== Given information ==
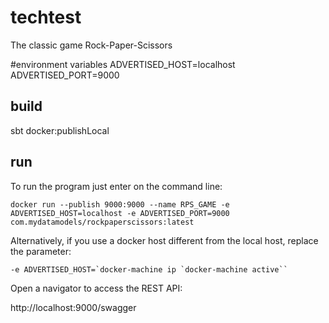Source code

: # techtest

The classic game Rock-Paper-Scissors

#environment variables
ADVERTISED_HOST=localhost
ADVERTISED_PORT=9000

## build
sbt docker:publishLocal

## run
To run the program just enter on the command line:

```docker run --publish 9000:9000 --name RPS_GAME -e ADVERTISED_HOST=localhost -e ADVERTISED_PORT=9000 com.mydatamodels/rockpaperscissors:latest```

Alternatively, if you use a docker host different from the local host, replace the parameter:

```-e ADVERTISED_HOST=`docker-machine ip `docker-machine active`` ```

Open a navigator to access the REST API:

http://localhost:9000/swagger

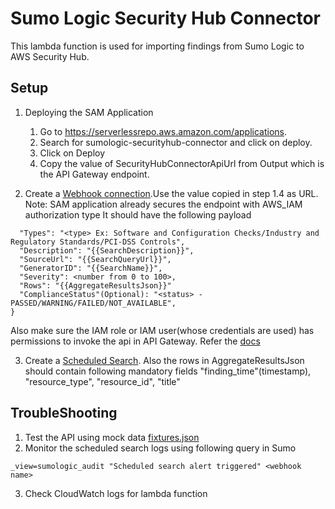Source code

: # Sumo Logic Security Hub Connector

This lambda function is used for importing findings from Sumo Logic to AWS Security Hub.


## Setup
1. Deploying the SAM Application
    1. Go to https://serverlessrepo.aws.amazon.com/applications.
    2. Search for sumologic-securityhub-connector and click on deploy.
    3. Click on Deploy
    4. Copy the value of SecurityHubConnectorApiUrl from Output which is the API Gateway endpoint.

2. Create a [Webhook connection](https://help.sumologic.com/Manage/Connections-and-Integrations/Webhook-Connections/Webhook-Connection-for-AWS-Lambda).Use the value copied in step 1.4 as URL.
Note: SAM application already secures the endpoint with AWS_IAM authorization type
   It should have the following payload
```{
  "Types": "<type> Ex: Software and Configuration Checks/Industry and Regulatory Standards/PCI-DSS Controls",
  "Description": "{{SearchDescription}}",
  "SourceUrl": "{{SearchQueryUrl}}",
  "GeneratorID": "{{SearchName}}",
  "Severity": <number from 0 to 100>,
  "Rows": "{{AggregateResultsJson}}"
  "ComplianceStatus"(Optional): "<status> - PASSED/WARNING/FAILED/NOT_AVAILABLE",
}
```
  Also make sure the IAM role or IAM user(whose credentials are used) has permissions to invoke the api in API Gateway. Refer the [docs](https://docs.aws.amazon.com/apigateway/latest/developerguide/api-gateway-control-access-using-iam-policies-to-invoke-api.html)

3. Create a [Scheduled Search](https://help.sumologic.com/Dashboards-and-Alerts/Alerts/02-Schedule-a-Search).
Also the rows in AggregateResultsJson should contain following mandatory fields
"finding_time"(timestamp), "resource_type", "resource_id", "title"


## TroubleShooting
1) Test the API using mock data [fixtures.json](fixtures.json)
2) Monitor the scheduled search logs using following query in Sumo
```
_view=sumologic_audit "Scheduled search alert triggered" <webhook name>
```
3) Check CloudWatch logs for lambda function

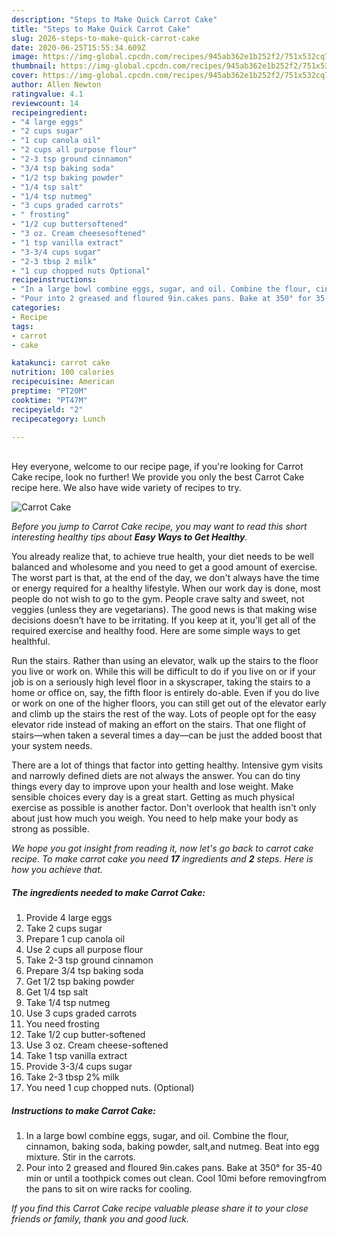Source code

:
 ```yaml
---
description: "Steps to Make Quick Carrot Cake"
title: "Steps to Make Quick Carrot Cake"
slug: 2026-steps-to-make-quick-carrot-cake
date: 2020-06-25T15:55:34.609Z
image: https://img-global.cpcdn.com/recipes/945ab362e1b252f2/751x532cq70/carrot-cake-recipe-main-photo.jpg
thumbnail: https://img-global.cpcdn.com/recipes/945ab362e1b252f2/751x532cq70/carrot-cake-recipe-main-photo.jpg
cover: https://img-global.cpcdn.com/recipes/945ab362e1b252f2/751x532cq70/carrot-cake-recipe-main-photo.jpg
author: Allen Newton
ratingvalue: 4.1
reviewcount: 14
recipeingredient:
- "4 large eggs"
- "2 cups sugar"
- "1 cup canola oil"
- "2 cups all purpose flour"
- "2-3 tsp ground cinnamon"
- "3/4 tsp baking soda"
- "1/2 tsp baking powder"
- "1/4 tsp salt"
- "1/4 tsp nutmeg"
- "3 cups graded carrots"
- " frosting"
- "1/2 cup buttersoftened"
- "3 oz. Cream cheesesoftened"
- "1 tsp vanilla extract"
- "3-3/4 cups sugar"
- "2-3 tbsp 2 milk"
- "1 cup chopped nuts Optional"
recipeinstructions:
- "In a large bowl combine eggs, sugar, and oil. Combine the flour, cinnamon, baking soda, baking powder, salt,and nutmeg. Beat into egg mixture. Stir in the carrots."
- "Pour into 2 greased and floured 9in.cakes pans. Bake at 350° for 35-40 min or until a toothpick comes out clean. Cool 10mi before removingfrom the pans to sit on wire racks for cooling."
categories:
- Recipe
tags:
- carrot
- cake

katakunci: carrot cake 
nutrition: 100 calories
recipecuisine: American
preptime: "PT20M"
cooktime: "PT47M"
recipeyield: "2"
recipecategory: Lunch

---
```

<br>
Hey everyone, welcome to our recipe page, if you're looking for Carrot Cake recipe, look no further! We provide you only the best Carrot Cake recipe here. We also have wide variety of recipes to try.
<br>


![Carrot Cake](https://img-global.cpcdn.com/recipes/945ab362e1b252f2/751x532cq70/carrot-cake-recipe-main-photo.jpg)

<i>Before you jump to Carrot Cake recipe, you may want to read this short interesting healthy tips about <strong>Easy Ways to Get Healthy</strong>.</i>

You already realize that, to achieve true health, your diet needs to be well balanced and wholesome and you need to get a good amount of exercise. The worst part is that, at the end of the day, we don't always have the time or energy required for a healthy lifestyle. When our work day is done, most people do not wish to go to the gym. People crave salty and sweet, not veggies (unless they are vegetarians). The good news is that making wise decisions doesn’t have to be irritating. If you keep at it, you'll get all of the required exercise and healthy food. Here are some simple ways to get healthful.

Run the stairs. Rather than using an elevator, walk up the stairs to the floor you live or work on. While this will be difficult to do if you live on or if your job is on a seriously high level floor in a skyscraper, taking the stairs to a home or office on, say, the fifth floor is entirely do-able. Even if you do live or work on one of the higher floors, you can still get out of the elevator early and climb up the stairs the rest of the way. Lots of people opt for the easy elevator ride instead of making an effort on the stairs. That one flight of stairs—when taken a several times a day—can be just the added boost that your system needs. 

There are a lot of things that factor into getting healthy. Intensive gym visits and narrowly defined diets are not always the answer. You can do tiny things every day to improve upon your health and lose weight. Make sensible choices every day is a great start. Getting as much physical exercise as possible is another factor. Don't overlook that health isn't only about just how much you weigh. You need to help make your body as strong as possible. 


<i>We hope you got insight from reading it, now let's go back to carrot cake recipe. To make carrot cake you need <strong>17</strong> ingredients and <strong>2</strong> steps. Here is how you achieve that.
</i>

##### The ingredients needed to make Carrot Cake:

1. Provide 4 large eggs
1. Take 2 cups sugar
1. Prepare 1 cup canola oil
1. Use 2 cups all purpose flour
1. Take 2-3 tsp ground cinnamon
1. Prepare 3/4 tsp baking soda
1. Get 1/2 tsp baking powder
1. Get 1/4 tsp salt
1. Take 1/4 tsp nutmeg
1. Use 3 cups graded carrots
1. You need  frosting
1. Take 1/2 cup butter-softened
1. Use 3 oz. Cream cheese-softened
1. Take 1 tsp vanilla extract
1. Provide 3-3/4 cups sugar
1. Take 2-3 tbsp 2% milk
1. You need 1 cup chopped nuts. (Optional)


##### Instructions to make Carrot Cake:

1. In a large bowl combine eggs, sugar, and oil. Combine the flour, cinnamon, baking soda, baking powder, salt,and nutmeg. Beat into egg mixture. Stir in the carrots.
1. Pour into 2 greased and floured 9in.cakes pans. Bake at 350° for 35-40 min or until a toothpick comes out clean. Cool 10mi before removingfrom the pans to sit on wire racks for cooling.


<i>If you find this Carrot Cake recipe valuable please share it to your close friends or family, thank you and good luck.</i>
===
Copy out every entry above word for word; omit the images.

Source code

: # techtest

The classic game Rock-Paper-Scissors

#environment variables
ADVERTISED_HOST=localhost
ADVERTISED_PORT=9000

## build
sbt docker:publishLocal

## run
To run the program just enter on the command line:

```docker run --publish 9000:9000 --name RPS_GAME -e ADVERTISED_HOST=localhost -e ADVERTISED_PORT=9000 com.mydatamodels/rockpaperscissors:latest```

Alternatively, if you use a docker host different from the local host, replace the parameter:

```-e ADVERTISED_HOST=`docker-machine ip `docker-machine active`` ```

Open a navigator to access the REST API:

http://localhost:9000/swagger

Source code

: # Sumo Logic Security Hub Connector

This lambda function is used for importing findings from Sumo Logic to AWS Security Hub.


## Setup
1. Deploying the SAM Application
    1. Go to https://serverlessrepo.aws.amazon.com/applications.
    2. Search for sumologic-securityhub-connector and click on deploy.
    3. Click on Deploy
    4. Copy the value of SecurityHubConnectorApiUrl from Output which is the API Gateway endpoint.

2. Create a [Webhook connection](https://help.sumologic.com/Manage/Connections-and-Integrations/Webhook-Connections/Webhook-Connection-for-AWS-Lambda).Use the value copied in step 1.4 as URL.
Note: SAM application already secures the endpoint with AWS_IAM authorization type
   It should have the following payload
```{
  "Types": "<type> Ex: Software and Configuration Checks/Industry and Regulatory Standards/PCI-DSS Controls",
  "Description": "{{SearchDescription}}",
  "SourceUrl": "{{SearchQueryUrl}}",
  "GeneratorID": "{{SearchName}}",
  "Severity": <number from 0 to 100>,
  "Rows": "{{AggregateResultsJson}}"
  "ComplianceStatus"(Optional): "<status> - PASSED/WARNING/FAILED/NOT_AVAILABLE",
}
```
  Also make sure the IAM role or IAM user(whose credentials are used) has permissions to invoke the api in API Gateway. Refer the [docs](https://docs.aws.amazon.com/apigateway/latest/developerguide/api-gateway-control-access-using-iam-policies-to-invoke-api.html)

3. Create a [Scheduled Search](https://help.sumologic.com/Dashboards-and-Alerts/Alerts/02-Schedule-a-Search).
Also the rows in AggregateResultsJson should contain following mandatory fields
"finding_time"(timestamp), "resource_type", "resource_id", "title"


## TroubleShooting
1) Test the API using mock data [fixtures.json](fixtures.json)
2) Monitor the scheduled search logs using following query in Sumo
```
_view=sumologic_audit "Scheduled search alert triggered" <webhook name>
```
3) Check CloudWatch logs for lambda function

Source code

:
 ```yaml
---
description: "Steps to Make Quick Carrot Cake"
title: "Steps to Make Quick Carrot Cake"
slug: 2026-steps-to-make-quick-carrot-cake
date: 2020-06-25T15:55:34.609Z
image: https://img-global.cpcdn.com/recipes/945ab362e1b252f2/751x532cq70/carrot-cake-recipe-main-photo.jpg
thumbnail: https://img-global.cpcdn.com/recipes/945ab362e1b252f2/751x532cq70/carrot-cake-recipe-main-photo.jpg
cover: https://img-global.cpcdn.com/recipes/945ab362e1b252f2/751x532cq70/carrot-cake-recipe-main-photo.jpg
author: Allen Newton
ratingvalue: 4.1
reviewcount: 14
recipeingredient:
- "4 large eggs"
- "2 cups sugar"
- "1 cup canola oil"
- "2 cups all purpose flour"
- "2-3 tsp ground cinnamon"
- "3/4 tsp baking soda"
- "1/2 tsp baking powder"
- "1/4 tsp salt"
- "1/4 tsp nutmeg"
- "3 cups graded carrots"
- " frosting"
- "1/2 cup buttersoftened"
- "3 oz. Cream cheesesoftened"
- "1 tsp vanilla extract"
- "3-3/4 cups sugar"
- "2-3 tbsp 2 milk"
- "1 cup chopped nuts Optional"
recipeinstructions:
- "In a large bowl combine eggs, sugar, and oil. Combine the flour, cinnamon, baking soda, baking powder, salt,and nutmeg. Beat into egg mixture. Stir in the carrots."
- "Pour into 2 greased and floured 9in.cakes pans. Bake at 350° for 35-40 min or until a toothpick comes out clean. Cool 10mi before removingfrom the pans to sit on wire racks for cooling."
categories:
- Recipe
tags:
- carrot
- cake

katakunci: carrot cake 
nutrition: 100 calories
recipecuisine: American
preptime: "PT20M"
cooktime: "PT47M"
recipeyield: "2"
recipecategory: Lunch

---
```

<br>
Hey everyone, welcome to our recipe page, if you're looking for Carrot Cake recipe, look no further! We provide you only the best Carrot Cake recipe here. We also have wide variety of recipes to try.
<br>


![Carrot Cake](https://img-global.cpcdn.com/recipes/945ab362e1b252f2/751x532cq70/carrot-cake-recipe-main-photo.jpg)

<i>Before you jump to Carrot Cake recipe, you may want to read this short interesting healthy tips about <strong>Easy Ways to Get Healthy</strong>.</i>

You already realize that, to achieve true health, your diet needs to be well balanced and wholesome and you need to get a good amount of exercise. The worst part is that, at the end of the day, we don't always have the time or energy required for a healthy lifestyle. When our work day is done, most people do not wish to go to the gym. People crave salty and sweet, not veggies (unless they are vegetarians). The good news is that making wise decisions doesn’t have to be irritating. If you keep at it, you'll get all of the required exercise and healthy food. Here are some simple ways to get healthful.

Run the stairs. Rather than using an elevator, walk up the stairs to the floor you live or work on. While this will be difficult to do if you live on or if your job is on a seriously high level floor in a skyscraper, taking the stairs to a home or office on, say, the fifth floor is entirely do-able. Even if you do live or work on one of the higher floors, you can still get out of the elevator early and climb up the stairs the rest of the way. Lots of people opt for the easy elevator ride instead of making an effort on the stairs. That one flight of stairs—when taken a several times a day—can be just the added boost that your system needs. 

There are a lot of things that factor into getting healthy. Intensive gym visits and narrowly defined diets are not always the answer. You can do tiny things every day to improve upon your health and lose weight. Make sensible choices every day is a great start. Getting as much physical exercise as possible is another factor. Don't overlook that health isn't only about just how much you weigh. You need to help make your body as strong as possible. 


<i>We hope you got insight from reading it, now let's go back to carrot cake recipe. To make carrot cake you need <strong>17</strong> ingredients and <strong>2</strong> steps. Here is how you achieve that.
</i>

##### The ingredients needed to make Carrot Cake:

1. Provide 4 large eggs
1. Take 2 cups sugar
1. Prepare 1 cup canola oil
1. Use 2 cups all purpose flour
1. Take 2-3 tsp ground cinnamon
1. Prepare 3/4 tsp baking soda
1. Get 1/2 tsp baking powder
1. Get 1/4 tsp salt
1. Take 1/4 tsp nutmeg
1. Use 3 cups graded carrots
1. You need  frosting
1. Take 1/2 cup butter-softened
1. Use 3 oz. Cream cheese-softened
1. Take 1 tsp vanilla extract
1. Provide 3-3/4 cups sugar
1. Take 2-3 tbsp 2% milk
1. You need 1 cup chopped nuts. (Optional)


##### Instructions to make Carrot Cake:

1. In a large bowl combine eggs, sugar, and oil. Combine the flour, cinnamon, baking soda, baking powder, salt,and nutmeg. Beat into egg mixture. Stir in the carrots.
1. Pour into 2 greased and floured 9in.cakes pans. Bake at 350° for 35-40 min or until a toothpick comes out clean. Cool 10mi before removingfrom the pans to sit on wire racks for cooling.


<i>If you find this Carrot Cake recipe valuable please share it to your close friends or family, thank you and good luck.</i>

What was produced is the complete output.